### WHAT IS REQUIRED:
Which lines of the data contain the string "matrix"? Show each of them.

RECORDS SHOWN section start

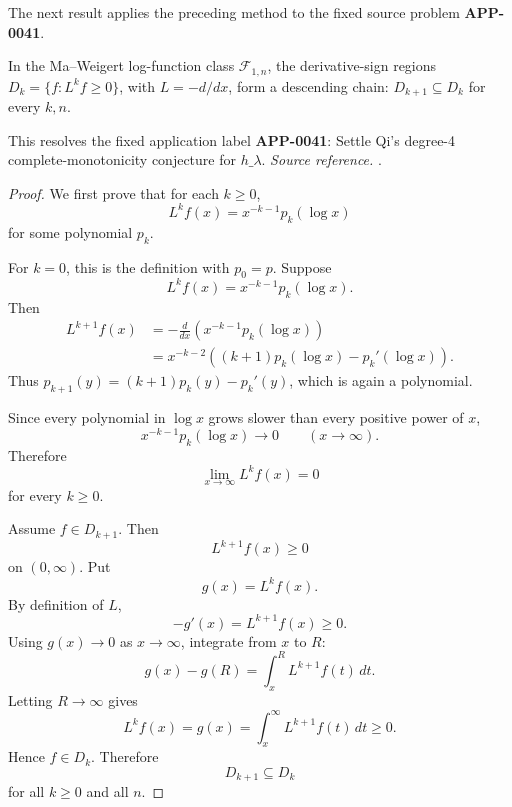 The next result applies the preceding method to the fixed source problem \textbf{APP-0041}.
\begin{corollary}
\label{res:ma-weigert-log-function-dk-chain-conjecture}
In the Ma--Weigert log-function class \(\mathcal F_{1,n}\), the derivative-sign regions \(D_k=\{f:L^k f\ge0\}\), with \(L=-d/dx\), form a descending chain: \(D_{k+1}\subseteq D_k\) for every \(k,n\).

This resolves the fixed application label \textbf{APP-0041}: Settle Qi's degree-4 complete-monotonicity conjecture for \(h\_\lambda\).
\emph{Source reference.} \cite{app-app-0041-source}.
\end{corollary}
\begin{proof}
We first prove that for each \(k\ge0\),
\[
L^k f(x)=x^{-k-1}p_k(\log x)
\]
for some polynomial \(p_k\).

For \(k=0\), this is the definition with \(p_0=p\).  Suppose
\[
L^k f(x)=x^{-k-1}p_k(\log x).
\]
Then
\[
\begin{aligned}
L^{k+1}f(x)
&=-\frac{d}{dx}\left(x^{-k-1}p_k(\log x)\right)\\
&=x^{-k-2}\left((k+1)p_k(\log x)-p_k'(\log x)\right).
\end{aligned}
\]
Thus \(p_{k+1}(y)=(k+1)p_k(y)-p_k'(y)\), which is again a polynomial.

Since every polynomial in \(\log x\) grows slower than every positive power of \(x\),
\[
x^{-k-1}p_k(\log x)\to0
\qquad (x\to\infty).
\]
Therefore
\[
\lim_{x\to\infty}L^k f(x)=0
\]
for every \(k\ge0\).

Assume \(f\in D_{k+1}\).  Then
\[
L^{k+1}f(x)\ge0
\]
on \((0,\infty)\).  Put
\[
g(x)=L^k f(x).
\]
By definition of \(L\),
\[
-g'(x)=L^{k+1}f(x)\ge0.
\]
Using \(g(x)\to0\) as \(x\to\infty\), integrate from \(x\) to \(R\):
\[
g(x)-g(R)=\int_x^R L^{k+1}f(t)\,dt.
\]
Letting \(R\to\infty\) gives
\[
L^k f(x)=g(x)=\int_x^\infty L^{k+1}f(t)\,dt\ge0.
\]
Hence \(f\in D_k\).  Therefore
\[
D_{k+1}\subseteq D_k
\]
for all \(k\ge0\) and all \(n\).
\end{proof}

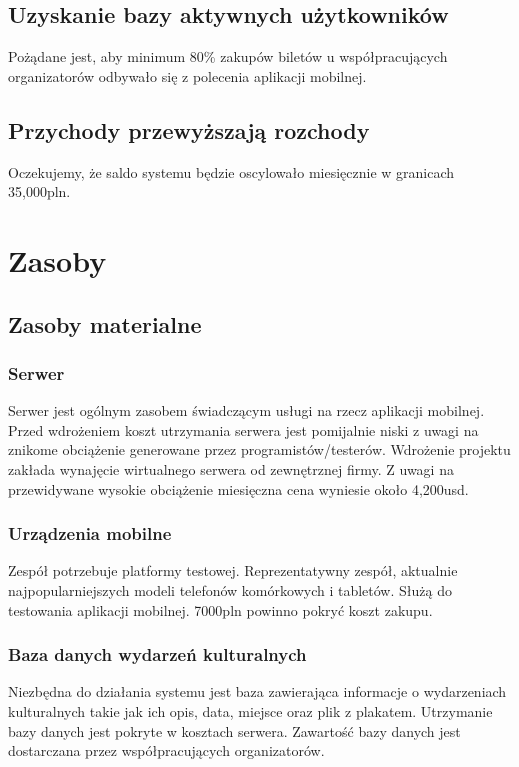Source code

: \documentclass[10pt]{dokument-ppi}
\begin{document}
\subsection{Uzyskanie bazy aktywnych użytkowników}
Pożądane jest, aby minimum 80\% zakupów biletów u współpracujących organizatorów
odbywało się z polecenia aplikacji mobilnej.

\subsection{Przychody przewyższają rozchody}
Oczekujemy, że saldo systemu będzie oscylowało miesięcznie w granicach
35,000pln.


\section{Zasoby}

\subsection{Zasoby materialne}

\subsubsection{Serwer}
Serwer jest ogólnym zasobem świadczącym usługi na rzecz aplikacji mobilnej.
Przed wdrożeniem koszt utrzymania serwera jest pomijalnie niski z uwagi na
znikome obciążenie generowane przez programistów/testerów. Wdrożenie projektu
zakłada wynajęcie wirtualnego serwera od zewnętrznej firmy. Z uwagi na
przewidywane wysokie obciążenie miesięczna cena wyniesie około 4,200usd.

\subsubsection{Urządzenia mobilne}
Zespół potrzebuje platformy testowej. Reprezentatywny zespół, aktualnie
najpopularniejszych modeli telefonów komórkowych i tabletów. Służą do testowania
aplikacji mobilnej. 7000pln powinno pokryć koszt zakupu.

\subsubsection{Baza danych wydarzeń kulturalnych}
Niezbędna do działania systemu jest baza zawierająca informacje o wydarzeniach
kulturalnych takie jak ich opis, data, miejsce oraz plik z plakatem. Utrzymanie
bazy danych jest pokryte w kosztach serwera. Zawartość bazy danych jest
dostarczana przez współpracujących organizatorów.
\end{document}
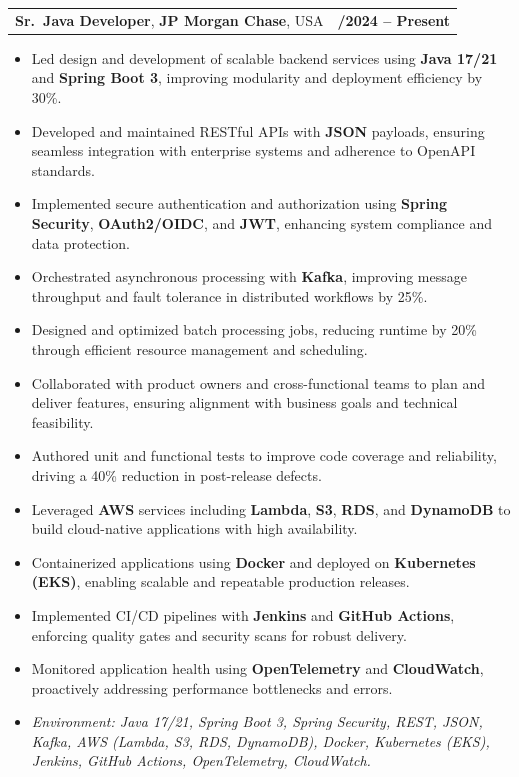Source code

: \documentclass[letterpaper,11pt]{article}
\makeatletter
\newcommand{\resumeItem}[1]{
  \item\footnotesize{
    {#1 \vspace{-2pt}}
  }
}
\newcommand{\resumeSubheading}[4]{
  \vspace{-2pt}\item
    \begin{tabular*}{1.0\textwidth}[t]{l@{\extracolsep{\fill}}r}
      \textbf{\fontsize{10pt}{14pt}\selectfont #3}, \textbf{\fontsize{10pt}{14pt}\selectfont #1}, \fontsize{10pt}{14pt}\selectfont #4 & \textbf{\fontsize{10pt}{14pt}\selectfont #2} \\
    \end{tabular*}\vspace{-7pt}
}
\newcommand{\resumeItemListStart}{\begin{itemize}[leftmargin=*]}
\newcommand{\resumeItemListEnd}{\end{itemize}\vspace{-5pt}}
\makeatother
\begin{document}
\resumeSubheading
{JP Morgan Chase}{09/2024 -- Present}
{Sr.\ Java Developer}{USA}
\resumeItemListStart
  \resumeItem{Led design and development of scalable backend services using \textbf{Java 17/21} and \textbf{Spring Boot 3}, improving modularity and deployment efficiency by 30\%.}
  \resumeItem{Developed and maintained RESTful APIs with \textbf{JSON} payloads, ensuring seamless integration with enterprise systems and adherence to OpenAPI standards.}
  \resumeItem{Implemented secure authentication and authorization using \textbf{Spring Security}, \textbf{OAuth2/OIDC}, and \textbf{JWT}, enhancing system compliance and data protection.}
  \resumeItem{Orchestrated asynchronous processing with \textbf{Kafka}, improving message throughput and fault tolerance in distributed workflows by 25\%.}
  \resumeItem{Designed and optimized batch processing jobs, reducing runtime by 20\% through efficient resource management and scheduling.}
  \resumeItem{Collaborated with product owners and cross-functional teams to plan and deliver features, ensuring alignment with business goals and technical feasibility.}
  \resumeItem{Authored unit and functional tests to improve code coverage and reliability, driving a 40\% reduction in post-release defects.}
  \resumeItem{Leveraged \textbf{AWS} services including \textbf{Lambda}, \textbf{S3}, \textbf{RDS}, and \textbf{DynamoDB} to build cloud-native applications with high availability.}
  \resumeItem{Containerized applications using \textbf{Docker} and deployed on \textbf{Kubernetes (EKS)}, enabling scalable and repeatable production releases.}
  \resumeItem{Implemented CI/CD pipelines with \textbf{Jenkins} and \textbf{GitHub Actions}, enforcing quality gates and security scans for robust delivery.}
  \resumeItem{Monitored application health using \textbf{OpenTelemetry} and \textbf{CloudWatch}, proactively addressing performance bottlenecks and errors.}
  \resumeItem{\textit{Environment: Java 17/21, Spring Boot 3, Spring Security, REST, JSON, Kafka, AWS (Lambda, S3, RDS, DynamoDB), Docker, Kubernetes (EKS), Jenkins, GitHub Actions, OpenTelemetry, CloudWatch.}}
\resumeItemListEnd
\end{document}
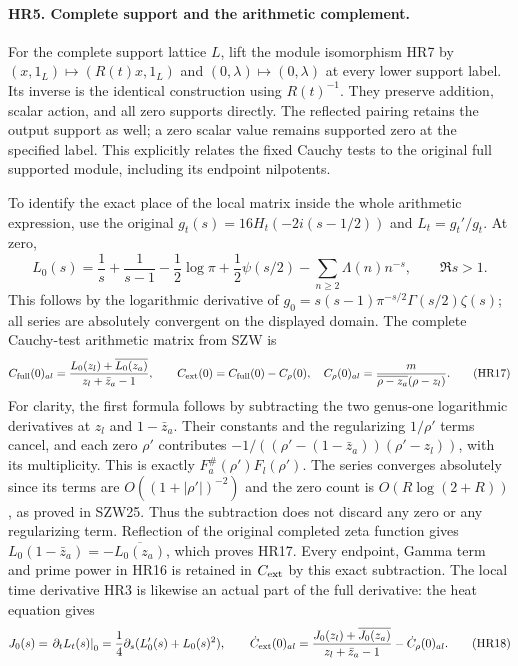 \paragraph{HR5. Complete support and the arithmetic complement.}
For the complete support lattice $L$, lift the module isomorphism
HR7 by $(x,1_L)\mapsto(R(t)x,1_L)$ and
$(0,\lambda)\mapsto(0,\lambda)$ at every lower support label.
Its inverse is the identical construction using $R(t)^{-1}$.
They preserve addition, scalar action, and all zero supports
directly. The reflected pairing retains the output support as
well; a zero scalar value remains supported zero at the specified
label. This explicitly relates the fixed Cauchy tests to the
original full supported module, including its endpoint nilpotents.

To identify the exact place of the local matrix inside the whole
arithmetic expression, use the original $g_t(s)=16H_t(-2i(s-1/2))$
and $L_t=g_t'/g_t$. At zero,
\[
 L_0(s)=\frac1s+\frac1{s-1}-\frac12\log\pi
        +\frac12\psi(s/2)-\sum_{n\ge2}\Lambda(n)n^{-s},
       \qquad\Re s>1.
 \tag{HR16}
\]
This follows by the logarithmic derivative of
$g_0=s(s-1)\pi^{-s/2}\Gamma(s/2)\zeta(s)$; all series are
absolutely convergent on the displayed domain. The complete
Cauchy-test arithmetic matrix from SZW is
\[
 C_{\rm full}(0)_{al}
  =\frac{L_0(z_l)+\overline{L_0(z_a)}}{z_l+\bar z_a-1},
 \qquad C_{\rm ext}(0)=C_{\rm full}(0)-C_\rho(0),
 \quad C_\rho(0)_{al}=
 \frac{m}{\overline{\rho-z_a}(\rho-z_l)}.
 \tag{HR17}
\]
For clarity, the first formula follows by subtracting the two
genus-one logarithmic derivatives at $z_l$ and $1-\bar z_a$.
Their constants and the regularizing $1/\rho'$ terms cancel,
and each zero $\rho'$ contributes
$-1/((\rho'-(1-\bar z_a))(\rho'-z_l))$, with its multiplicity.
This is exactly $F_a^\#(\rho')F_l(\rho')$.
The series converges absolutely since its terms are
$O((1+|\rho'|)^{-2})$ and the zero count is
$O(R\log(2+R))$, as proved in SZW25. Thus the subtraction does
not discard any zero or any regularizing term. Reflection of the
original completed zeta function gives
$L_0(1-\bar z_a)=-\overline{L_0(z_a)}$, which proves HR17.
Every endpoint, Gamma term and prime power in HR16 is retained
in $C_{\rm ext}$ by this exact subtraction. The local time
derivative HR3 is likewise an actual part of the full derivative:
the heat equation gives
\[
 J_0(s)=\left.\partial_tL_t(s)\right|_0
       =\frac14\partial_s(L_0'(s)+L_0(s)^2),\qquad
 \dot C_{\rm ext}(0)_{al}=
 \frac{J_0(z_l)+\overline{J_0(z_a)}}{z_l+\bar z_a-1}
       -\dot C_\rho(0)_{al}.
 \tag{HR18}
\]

RECORDS SHOWN section end

### FINISHED TASK:
To identify the exact place of the local matrix inside the whole
Cauchy-test arithmetic matrix from SZW is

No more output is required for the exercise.